The possible key difference is open-sourcing. If all bugs really are shallow to a sufficient number of eyeballs, then we should continue to see far more robust software. That can impact the bottom line for lots of corporations, and thus gain substantial extra market/mind share. But as far as the individual desktop goes, Linux (while always a viable alternative) won't succeed purely on the basis of being more robust. Users need out-of-the-box hardware support and the ability to run the software they want to run, from productivity apps to home applications (read: Quicken) to, yes, games.
Java hasn't won primarily because Sun seems to have forgotten that while technologically superior doesn't always win, it is important. I carpool with a Java programmer, and whenever I make the point that Java is slow, he tells me to run a performance VM. There's the flaw: a "performance" anything should be for excellent results, not acceptable results.
Linux needs to build on its technological achievements, always improving, to win corporate share, and on its fundamental usability (HW support, apps) for individual use. That's the way to avoid the Java trap.
"You can never have too many elephants on your team."
Everyone is missing one vital point.
Linux has its place
Java was and is a great idea. Sun saw it for what it is. They marketed it, they put it out there, they tried to take over the world with it.
They got it an image problem when they stuck it into buggy browsers on slow machines, but that's a discussion for another time.

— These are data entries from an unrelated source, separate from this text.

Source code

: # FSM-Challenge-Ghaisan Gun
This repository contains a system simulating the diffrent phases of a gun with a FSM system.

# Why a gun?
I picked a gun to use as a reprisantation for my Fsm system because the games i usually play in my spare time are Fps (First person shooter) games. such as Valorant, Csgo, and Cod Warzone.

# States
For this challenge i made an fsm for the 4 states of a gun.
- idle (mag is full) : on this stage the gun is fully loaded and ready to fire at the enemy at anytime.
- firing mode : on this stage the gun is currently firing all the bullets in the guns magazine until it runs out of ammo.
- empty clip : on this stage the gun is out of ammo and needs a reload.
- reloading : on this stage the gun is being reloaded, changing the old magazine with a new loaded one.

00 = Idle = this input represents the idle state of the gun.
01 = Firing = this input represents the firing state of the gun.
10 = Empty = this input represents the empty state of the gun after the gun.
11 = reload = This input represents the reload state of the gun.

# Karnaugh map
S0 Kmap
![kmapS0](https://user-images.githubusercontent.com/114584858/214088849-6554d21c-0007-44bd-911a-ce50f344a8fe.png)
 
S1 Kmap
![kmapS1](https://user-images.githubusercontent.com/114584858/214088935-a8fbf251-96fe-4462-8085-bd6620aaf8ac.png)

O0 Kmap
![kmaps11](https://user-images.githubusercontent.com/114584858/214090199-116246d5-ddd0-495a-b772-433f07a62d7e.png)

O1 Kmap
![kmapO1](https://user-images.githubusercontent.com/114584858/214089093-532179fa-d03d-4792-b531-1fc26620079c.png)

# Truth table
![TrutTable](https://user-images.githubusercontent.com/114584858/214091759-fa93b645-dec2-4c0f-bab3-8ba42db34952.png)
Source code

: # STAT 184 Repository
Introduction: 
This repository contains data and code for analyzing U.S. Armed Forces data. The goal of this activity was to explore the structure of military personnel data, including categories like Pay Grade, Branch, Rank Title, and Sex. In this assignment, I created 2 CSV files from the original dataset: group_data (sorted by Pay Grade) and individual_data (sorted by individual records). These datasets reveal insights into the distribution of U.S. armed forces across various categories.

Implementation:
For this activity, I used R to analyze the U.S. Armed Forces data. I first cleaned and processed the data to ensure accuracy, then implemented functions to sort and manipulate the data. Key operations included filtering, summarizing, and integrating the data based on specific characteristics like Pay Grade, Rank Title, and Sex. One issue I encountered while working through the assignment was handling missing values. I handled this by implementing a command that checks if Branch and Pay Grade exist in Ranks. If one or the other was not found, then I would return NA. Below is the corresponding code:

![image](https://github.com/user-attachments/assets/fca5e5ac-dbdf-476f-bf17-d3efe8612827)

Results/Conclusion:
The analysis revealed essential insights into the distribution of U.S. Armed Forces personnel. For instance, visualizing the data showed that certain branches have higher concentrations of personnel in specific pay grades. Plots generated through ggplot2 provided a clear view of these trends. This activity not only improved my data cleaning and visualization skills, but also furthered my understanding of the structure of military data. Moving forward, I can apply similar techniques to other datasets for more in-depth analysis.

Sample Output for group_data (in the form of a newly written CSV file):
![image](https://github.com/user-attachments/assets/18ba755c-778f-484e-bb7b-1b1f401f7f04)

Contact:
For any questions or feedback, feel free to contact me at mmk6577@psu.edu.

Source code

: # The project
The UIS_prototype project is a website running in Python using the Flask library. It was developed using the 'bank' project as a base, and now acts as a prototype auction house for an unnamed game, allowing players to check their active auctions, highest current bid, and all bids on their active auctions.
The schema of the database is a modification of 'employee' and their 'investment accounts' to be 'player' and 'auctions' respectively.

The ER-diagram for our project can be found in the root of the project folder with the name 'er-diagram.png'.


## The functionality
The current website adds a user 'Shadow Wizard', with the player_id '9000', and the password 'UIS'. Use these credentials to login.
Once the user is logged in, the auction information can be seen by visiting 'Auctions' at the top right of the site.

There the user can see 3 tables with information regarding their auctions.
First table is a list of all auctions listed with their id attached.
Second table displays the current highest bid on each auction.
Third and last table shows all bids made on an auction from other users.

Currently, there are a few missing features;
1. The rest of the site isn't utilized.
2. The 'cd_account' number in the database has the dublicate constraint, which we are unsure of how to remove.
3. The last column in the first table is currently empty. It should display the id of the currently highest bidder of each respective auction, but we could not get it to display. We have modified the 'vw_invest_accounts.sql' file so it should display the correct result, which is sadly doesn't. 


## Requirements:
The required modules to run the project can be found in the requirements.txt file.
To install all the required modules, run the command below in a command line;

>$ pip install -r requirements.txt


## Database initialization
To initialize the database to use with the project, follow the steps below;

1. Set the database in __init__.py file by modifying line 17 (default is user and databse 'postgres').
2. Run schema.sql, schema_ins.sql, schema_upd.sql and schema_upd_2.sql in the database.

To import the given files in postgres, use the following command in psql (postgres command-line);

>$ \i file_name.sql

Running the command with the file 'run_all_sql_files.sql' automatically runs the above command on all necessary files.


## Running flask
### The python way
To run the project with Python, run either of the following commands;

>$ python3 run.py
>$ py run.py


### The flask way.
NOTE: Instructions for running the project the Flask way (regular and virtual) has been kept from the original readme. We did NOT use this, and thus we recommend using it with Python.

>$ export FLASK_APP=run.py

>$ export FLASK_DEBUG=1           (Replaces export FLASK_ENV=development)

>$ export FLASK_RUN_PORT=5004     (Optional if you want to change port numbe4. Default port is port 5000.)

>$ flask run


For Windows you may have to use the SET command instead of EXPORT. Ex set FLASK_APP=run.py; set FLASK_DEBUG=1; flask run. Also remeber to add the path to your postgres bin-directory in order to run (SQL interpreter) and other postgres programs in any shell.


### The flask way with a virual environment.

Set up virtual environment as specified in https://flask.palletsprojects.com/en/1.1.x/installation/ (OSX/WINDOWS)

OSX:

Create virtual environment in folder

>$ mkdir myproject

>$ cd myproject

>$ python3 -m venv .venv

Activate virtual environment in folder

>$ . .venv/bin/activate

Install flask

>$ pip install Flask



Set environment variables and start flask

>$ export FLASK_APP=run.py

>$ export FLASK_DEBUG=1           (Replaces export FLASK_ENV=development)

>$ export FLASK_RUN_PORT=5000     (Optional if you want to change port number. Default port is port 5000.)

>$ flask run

Linux didn't start out like that. Linux wasn't some germ of an idea that needed incubation and careful marketing. Linus didn't make deals with $large_software_company to include it with every copy of $popular_application. He coded it and stuck it out there.
And it stuck.
Guys, Linux has nothing to prove. The mindset is already there. The people who need to trust it most, trust it. We know when it can be used. We know when it can't. We can prove it.
Once we have that, we can work on the PHBs, and no dodgy benchmarks are going to change that.
This is not some ivory-tower dismissive. It's a reminder: in an industry awash with false promises and vapourware, Linux delivered long ago. It will remain as long as it is useful.
Dave
--
IMHO, software should be written _primarily_ with "solving the problem" in mind, with readibility/maintainability/reusability also as the foremost concerns. "Optimizing for performance" should be pretty far down on the list. That's why Java's relative slowness doesn't bother me at all.
As far as I'm concerned, the primary place one should look to improve the speed of an app is hardware. We always joke that if you want speed, don't write in Java, use C! Then some other yuckster says, "Be a real hacker, only write Assembly!"
Certainly, an experienced coder can avoid most of the common pitfalls associated with writing an app in a lower-level language. However, experienced coders are a scarce resource, and even they aren't perfect. And when you choose a language because you are optimizing _for_ performance in software, that programming style is more likely to result in buggy systems than optimizing for maintainability.
Higher-level languages generally come about to address deficiencies in the lower-level languages, and almost without exception, they carry with them a performance penalty. But, in Java's case, provided that you don't have a buggy JVM, you can be guaranteed that an app written in Java is immune to such problems as buffer overflows that are prolific in the C-application world.
So, when people tell me, "Don't use Java, it's slow," my immediate response usually starts with, "So What?"
"UNIX" is never having to say you're sorry.